If I'd been on my own that day, I probably would have just sat down on the floor and copied this down in a notebook of my own. As it is, I've taken to blowing up sections of it at a time on my phone to study it. Like maybe if I follow the map and decipher the notes I will find the key to creativity. I am constantly standing on that line between inherent creativity and learned creativity. My science brain is always taking apart and dissecting the very word "create-ivity" and what it means to be creative. Cre.a.tiv.ity: the use of imagination or original ideas, especially in the production of an artistic work. What is artistic work? If anything the Ferran Andria exhibit is an example of the subjectivity of art. Placing this fruit shaped into perfect circles next to that vegetable chopped into squares next to a pate mouse pipped into a rose shape is in fact a piece of art. A fleeting piece of art, but still. I struggle the most with all the things I think I am not. I am not an artist or a writer or a mom.
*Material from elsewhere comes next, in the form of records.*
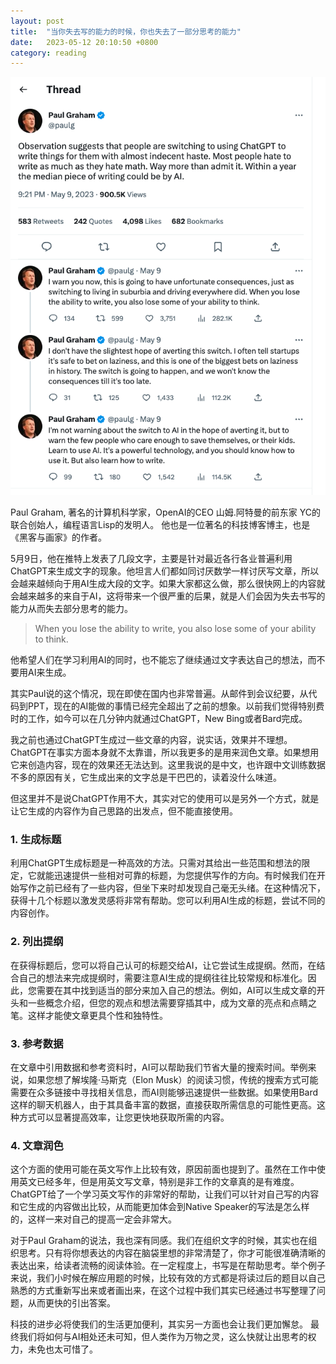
 ```yaml
---
layout: post
title:  "当你失去写的能力的时候，你也失去了一部分思考的能力"
date:   2023-05-12 20:10:50 +0800
category: reading
---
```


![Paul Graham](/assets/doc_img/2023-05-12-paul_graham_lose_writing_capability.png)



Paul Graham, 著名的计算机科学家，OpenAI的CEO 山姆.阿特曼的前东家 YC的联合创始人，编程语言Lisp的发明人。 他也是一位著名的科技博客博主，也是《黑客与画家》的作者。 

5月9日，他在推特上发表了几段文字，主要是针对最近各行各业普遍利用ChatGPT来生成文字的现象。他坦言人们都如同讨厌数学一样讨厌写文章，所以会越来越倾向于用AI生成大段的文字。如果大家都这么做，那么很快网上的内容就会越来越多的来自于AI，这将带来一个很严重的后果，就是人们会因为失去书写的能力从而失去部分思考的能力。 

> When you lose the ability to write, you also lose some of your ability to think. 



他希望人们在学习利用AI的同时，也不能忘了继续通过文字表达自己的想法，而不要用AI来生成。 



其实Paul说的这个情况，现在即使在国内也非常普遍。从邮件到会议纪要，从代码到PPT，现在的AI能做的事情已经完全超出了之前的想象。以前我们觉得特别费时的工作，如今可以在几分钟内就通过ChatGPT，New Bing或者Bard完成。



我之前也通过ChatGPT生成过一些文章的内容，说实话，效果并不理想。ChatGPT在事实方面本身就不太靠谱，所以我更多的是用来润色文章。如果想用它来创造内容，现在的效果还无法达到。这里我说的是中文，也许跟中文训练数据不多的原因有关，它生成出来的文字总是干巴巴的，读着没什么味道。



但这里并不是说ChatGPT作用不大，其实对它的使用可以是另外一个方式，就是让它生成的内容作为自己思路的出发点，但不能直接使用。 



### 1. 生成标题

利用ChatGPT生成标题是一种高效的方法。只需对其给出一些范围和想法的限定，它就能迅速提供一些相对可靠的标题，为您提供写作的方向。有时候我们在开始写作之前已经有了一些内容，但坐下来时却发现自己毫无头绪。在这种情况下，获得十几个标题以激发灵感将非常有帮助。您可以利用AI生成的标题，尝试不同的内容创作。

### 2. 列出提纲

在获得标题后，您可以将自己认可的标题交给AI，让它尝试生成提纲。然而，在结合自己的想法来完成提纲时，需要注意AI生成的提纲往往比较常规和标准化。因此，您需要在其中找到适当的部分来加入自己的想法。例如，AI可以生成文章的开头和一些概念介绍，但您的观点和想法需要穿插其中，成为文章的亮点和点睛之笔。这样才能使文章更具个性和独特性。

### 3. 参考数据

在文章中引用数据和参考资料时，AI可以帮助我们节省大量的搜索时间。举例来说，如果您想了解埃隆·马斯克（Elon Musk）的阅读习惯，传统的搜索方式可能需要在众多链接中寻找相关信息，而AI则能够迅速提供一些数据。如果使用Bard这样的聊天机器人，由于其具备丰富的数据，直接获取所需信息的可能性更高。这种方式可以显著提高效率，让您更快地获取所需的内容。

### 4. 文章润色

这个方面的使用可能在英文写作上比较有效，原因前面也提到了。虽然在工作中使用英文已经多年，但是用英文写文章，特别是非工作的文章真的是有难度。ChatGPT给了一个学习英文写作的非常好的帮助，让我们可以针对自己写的内容和它生成的内容做出比较，从而能更加体会到Native Speaker的写法是怎么样的，这样一来对自己的提高一定会非常大。



对于Paul Graham的说法，我也深有同感。我们在组织文字的时候，其实也在组织思考。只有将你想表达的内容在脑袋里想的非常清楚了，你才可能很准确清晰的表达出来，给读者流畅的阅读体验。在一定程度上，书写是在帮助思考。举个例子来说，我们小时候在解应用题的时候，比较有效的方式都是将读过后的题目以自己熟悉的方式重新写出来或者画出来，在这个过程中我们其实已经通过书写整理了问题，从而更快的引出答案。 



科技的进步必将使我们的生活更加便利，其实另一方面也会让我们更加懈怠。 最终我们将如何与AI相处还未可知，但人类作为万物之灵，这么快就让出思考的权力，未免也太可惜了。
I am not a girl;I am a woman.I am not a woman; I am a girl. Several weeks ago I went to yoga class. I had taken my everything journal with me because I had gotten there early and used it to jot down things before class. I set the journal on the counter while I signed in and the teacher noticed it and said "Oh..that's a big notebook. You must have a lot to write." I laughed and replied "or nothing at all."
So what this Map of Creativity does not tell you, is how to change your idea of what you are not. Under "Personality Requirements" it lists attitudes, abilities, feelings and capabilities, but does not elucidate on what kind of attitude or type of abilities. Because I can have an attitude. I can have feeeelings. I may or may not have abilities and or capabilities. So what happens if I'm lacking at least two things on this list? Am I incapable of using my imagination or generating an original idea? These days, I feel that's just it. I have a lack of imagination, a lack of vision. At least I thought maybe that was it, but then I started to think maybe I lack discipline. Maybe I just need to start showing up. An hour of devotion to my yoga mat. Twenty minutes of sketching and taking notes in my journal. Maybe an hour of actual writing.
What if I started small? What if I just started showing up for something every day?